Offeh’s practice employs a range of strategies, including using found footage and deceptively simple performace-based videos, to access contemporary popular media representations of race, identity and desire. Introducing the students to his process of working they used various artistic methods and materials such as; drawing, rubbings, model making, photography, video and role-play to develop interesting content for the website. The aim of the website is to provide a stimulating repository for the students’ research and findings and an engaging database for visitors to the site.
Click here to visit the website.
Public Works and St. Paul’s Way Community School:
Public works is a collective consisting of architects Sandra Denicke-Polcher, Torange Khonsari, Andreas Lang and artist Kathrin Bohm, who have been collaborating in different constellations since 1998.
Using recent renovations at St. Paul’s Way Community College as a starting point for enquiry, Torange Khonsari worked collaboratively with students to investigate issues surrounding public space, private space and play space within the existing social infrastructure at the school. Through research they discovered that a staircase attached to the playground, an original feature of the 1960’s school building, was marked for demolition as part of the rebuild. This staircase was a key space within the daily life of the school as it is where the students hide from teachers or gather at lunchtime. Through exploring the notion of ‘moving in’, the research developed into a site-specific artwork and a set of postcards with collages and a set of stories collected from the school community.
Public Works download
Simon & Tom Bloor and Langdon Park School:
Simon and Tom Bloor are artists whose projects develop from research into a diverse range of subject matter including historic documents, 20th Century architecture and design and contemporary popular culture, in an attempt to reassess obscure histories and flawed utopias.

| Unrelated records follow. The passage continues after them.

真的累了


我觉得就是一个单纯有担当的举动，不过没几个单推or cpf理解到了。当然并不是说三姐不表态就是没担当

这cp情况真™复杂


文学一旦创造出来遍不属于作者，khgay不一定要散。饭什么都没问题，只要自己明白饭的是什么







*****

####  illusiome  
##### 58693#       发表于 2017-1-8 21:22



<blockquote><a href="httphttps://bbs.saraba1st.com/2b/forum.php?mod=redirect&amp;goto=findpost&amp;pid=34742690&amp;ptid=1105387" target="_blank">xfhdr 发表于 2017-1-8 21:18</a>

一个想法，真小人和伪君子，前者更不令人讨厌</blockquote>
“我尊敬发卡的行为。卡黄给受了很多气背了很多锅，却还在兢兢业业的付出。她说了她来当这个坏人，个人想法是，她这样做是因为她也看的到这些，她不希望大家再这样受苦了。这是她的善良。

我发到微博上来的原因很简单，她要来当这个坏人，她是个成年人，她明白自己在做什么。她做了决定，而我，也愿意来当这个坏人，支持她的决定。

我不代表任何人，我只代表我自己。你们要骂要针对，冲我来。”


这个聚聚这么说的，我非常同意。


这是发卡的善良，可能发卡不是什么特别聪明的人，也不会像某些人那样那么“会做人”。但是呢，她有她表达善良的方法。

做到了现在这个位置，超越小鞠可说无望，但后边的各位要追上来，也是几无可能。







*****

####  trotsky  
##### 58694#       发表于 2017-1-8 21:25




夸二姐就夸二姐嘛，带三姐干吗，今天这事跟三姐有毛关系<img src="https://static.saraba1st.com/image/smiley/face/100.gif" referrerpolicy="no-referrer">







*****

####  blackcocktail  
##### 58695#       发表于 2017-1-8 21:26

They carried out preliminary research prior to the beginning of the project, researching the immediate area around Landon Park School, discovering that the school lies within a conservation zone and that there are several listed buildings in close vicinity.
In 2008 an extension was proposed to the conservation zone which would extend this area up to Limehouse Cut, this seemed like a logical area for exploration, taking in several possible points of interest. They took the group on a walk around the boundary of the conservation zone, taking photos and making drawings. The information gathered was used to make a series of collaborative artworks back at school. The students also produced booklets, which documented their personal responses and research about the area in the form of drawings and collages.